◆ **TASK BRIEF**: Copy out all lines in the data below containing the string "align".

# # #

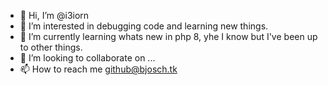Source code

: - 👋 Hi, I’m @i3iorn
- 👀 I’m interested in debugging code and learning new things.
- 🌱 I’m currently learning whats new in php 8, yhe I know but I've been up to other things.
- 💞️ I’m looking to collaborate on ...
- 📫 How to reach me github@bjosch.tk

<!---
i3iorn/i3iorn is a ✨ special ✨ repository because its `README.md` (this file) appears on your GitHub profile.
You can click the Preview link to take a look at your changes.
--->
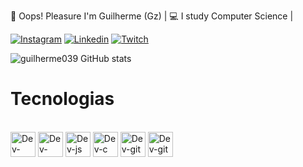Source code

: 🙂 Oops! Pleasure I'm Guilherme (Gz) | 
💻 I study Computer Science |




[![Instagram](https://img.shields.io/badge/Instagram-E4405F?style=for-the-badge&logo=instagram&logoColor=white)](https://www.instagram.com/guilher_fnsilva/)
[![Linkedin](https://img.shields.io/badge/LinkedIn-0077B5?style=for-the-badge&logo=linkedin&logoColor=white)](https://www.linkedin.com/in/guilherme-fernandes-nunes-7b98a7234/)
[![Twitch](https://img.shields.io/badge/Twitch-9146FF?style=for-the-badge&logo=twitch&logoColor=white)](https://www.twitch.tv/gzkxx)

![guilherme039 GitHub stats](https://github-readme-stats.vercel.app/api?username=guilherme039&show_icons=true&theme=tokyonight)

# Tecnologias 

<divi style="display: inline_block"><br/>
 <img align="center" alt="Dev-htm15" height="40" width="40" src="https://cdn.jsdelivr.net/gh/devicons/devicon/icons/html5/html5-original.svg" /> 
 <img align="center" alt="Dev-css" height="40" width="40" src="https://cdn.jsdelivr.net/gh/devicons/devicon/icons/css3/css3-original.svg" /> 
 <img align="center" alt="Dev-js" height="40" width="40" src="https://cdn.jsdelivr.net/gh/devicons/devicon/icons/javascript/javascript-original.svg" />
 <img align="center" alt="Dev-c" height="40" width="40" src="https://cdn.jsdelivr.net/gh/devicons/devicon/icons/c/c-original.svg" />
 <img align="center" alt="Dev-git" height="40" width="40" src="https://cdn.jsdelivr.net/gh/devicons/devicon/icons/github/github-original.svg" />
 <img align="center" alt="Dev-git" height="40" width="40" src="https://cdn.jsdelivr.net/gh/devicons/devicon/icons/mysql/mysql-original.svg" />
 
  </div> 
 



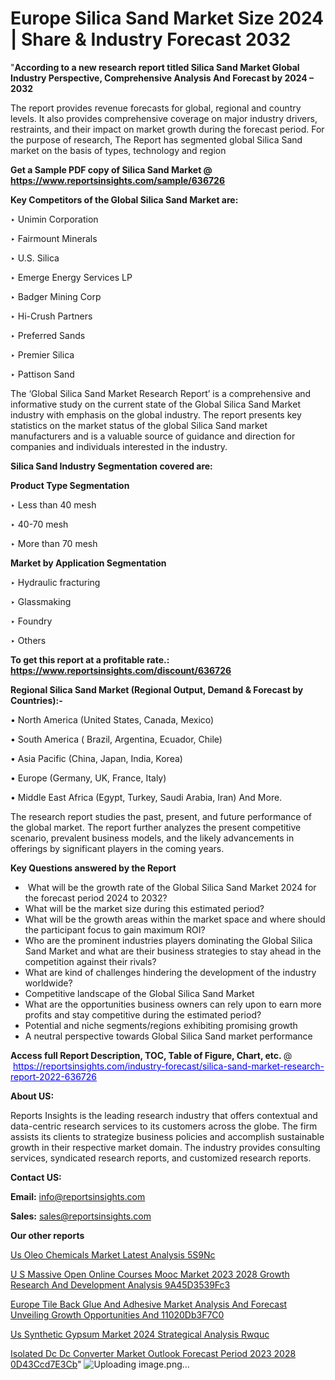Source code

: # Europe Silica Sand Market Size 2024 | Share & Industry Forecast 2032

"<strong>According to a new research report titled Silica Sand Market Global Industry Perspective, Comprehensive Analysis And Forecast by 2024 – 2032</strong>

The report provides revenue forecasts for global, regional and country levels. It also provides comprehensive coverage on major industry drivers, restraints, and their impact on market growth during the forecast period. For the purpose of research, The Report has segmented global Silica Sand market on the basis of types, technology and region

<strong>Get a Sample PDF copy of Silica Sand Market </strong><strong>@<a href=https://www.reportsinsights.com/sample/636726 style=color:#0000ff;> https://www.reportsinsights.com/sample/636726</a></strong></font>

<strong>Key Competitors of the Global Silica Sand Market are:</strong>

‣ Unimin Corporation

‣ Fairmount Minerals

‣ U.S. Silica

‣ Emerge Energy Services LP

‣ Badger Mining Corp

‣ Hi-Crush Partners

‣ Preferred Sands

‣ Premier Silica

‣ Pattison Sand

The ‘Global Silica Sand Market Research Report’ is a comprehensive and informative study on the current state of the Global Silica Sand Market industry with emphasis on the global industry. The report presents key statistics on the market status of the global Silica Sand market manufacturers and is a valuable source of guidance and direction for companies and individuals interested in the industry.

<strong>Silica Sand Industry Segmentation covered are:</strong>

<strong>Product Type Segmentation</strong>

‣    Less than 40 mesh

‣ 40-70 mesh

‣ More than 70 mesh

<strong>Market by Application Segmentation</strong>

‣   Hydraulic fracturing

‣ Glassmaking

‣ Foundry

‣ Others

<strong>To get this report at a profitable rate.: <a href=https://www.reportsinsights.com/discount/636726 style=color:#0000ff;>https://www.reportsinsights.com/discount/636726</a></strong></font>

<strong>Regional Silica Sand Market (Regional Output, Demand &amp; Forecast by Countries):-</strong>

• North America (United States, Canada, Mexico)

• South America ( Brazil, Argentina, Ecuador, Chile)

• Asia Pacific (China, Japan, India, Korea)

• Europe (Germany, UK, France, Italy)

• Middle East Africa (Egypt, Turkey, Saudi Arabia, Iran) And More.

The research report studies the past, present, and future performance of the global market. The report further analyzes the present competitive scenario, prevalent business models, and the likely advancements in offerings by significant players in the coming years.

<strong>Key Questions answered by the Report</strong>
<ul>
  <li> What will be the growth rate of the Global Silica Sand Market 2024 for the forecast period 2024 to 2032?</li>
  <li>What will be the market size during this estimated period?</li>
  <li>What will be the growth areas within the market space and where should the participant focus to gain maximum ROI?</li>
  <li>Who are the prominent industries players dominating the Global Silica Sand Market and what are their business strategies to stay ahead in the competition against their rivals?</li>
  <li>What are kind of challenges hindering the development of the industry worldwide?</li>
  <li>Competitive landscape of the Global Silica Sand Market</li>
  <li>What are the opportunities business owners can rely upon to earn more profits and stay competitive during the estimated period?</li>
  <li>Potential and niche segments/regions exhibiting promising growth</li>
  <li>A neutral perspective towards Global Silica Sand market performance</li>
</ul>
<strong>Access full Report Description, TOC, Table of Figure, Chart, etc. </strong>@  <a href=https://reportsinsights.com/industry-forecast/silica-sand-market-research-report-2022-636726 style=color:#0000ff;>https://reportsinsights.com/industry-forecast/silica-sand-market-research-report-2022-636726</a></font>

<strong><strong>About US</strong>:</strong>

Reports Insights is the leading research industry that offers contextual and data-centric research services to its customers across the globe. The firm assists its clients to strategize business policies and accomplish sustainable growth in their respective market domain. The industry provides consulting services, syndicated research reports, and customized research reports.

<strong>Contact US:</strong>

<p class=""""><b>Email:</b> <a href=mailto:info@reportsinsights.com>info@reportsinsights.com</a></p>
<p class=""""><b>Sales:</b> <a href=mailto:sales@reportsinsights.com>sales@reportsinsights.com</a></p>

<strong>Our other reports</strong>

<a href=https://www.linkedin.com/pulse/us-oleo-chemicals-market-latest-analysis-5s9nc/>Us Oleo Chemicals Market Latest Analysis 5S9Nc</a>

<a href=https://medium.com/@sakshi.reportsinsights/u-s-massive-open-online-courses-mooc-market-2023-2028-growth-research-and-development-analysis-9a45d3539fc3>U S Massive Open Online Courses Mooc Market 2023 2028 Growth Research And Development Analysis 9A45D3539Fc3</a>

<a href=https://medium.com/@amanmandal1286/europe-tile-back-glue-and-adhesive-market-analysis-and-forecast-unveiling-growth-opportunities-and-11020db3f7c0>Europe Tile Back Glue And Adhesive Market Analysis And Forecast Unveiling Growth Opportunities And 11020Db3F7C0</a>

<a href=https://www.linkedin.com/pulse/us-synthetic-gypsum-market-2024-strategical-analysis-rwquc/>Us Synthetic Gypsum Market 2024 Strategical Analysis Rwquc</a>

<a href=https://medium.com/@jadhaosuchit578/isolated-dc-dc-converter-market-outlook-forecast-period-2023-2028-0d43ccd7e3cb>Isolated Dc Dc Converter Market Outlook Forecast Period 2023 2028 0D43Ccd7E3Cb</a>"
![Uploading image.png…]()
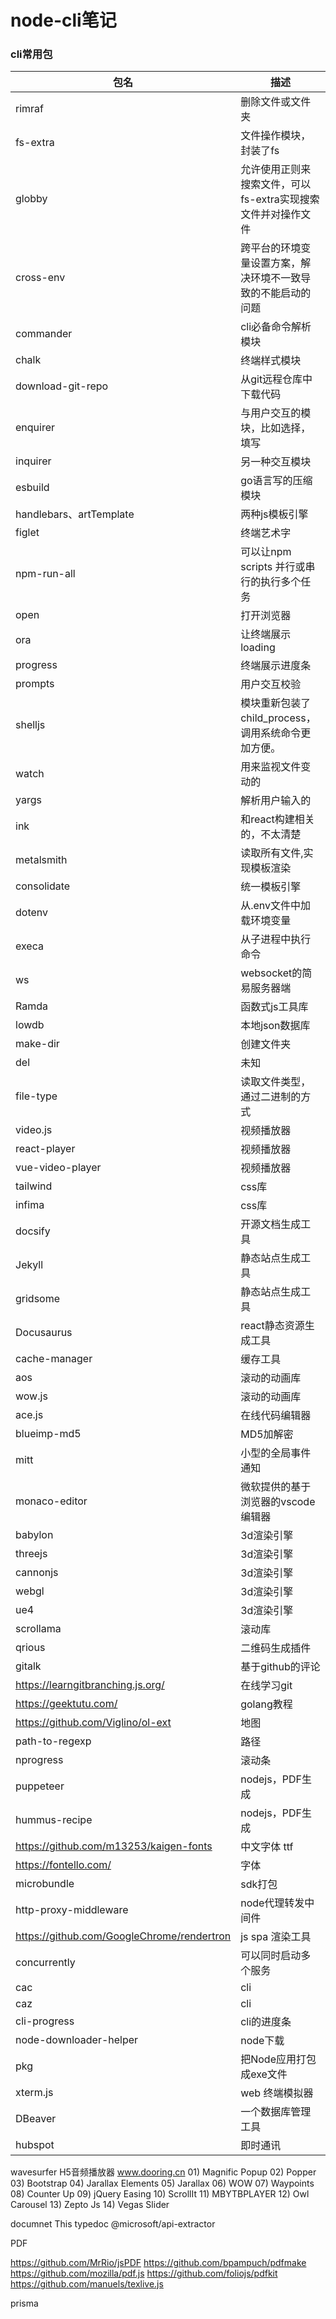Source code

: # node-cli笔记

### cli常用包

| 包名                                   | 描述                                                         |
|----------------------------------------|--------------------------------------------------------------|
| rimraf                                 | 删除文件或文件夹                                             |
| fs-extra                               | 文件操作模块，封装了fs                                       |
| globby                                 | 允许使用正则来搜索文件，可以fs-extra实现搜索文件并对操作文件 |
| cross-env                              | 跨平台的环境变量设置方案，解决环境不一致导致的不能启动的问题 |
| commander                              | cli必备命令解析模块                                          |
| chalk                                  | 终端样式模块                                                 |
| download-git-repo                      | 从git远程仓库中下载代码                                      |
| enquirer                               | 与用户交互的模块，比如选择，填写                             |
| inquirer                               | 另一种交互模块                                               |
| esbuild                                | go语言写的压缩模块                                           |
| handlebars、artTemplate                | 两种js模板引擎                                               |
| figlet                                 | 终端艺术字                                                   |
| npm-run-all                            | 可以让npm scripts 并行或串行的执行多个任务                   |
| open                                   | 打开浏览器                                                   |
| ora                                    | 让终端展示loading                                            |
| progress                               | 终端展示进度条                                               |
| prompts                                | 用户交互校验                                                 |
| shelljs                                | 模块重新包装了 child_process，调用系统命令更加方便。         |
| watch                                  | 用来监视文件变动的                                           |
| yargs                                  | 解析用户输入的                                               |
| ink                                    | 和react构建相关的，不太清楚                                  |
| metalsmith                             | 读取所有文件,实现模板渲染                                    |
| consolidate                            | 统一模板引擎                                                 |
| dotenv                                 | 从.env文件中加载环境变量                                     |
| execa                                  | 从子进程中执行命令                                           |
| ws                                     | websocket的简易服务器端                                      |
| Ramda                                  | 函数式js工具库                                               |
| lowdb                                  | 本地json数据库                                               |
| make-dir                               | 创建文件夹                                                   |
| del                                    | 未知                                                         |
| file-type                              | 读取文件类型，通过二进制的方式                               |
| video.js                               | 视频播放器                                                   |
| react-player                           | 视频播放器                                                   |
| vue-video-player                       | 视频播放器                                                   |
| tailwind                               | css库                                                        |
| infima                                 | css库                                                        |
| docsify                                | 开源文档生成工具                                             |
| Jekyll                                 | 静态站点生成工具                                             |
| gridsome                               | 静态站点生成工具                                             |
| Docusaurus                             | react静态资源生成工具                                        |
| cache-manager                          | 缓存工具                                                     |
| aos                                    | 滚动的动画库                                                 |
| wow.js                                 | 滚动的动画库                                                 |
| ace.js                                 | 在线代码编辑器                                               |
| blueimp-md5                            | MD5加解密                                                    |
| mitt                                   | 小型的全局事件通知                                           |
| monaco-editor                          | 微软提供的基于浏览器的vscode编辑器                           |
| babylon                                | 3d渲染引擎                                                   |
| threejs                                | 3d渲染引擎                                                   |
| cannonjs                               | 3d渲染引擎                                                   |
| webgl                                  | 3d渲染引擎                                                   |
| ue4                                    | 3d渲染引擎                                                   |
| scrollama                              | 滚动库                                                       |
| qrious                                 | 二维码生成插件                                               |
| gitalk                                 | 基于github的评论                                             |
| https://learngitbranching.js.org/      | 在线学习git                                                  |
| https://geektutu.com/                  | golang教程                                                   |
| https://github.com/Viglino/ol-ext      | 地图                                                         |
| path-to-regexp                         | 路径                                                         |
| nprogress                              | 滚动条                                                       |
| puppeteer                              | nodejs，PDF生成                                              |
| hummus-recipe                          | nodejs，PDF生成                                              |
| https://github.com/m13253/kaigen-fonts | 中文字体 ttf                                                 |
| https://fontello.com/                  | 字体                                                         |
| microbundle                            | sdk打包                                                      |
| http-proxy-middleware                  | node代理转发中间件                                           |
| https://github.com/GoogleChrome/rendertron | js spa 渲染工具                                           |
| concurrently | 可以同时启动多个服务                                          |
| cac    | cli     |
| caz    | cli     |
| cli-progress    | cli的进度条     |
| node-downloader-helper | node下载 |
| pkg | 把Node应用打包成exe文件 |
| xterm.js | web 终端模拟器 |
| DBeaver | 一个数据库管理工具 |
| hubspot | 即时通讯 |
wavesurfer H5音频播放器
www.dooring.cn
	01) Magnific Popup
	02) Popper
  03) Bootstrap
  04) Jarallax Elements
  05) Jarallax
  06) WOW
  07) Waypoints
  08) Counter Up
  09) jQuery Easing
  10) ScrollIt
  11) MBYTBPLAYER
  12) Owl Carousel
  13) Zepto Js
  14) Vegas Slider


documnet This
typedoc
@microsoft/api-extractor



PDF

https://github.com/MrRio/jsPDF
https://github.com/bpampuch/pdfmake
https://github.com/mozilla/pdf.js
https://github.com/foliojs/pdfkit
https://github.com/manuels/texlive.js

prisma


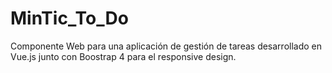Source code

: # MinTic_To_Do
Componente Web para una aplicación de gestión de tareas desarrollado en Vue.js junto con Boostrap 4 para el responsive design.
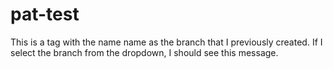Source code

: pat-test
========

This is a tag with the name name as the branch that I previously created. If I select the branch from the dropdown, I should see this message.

# # #

◆ **WRITTEN ANSWER**:
 <img align="center" alt="Dev-htm15" height="40" width="40" src="https://cdn.jsdelivr.net/gh/devicons/devicon/icons/html5/html5-original.svg" /> 
 <img align="center" alt="Dev-css" height="40" width="40" src="https://cdn.jsdelivr.net/gh/devicons/devicon/icons/css3/css3-original.svg" /> 
 <img align="center" alt="Dev-js" height="40" width="40" src="https://cdn.jsdelivr.net/gh/devicons/devicon/icons/javascript/javascript-original.svg" />
 <img align="center" alt="Dev-c" height="40" width="40" src="https://cdn.jsdelivr.net/gh/devicons/devicon/icons/c/c-original.svg" />
 <img align="center" alt="Dev-git" height="40" width="40" src="https://cdn.jsdelivr.net/gh/devicons/devicon/icons/github/github-original.svg" />
 <img align="center" alt="Dev-git" height="40" width="40" src="https://cdn.jsdelivr.net/gh/devicons/devicon/icons/mysql/mysql-original.svg" />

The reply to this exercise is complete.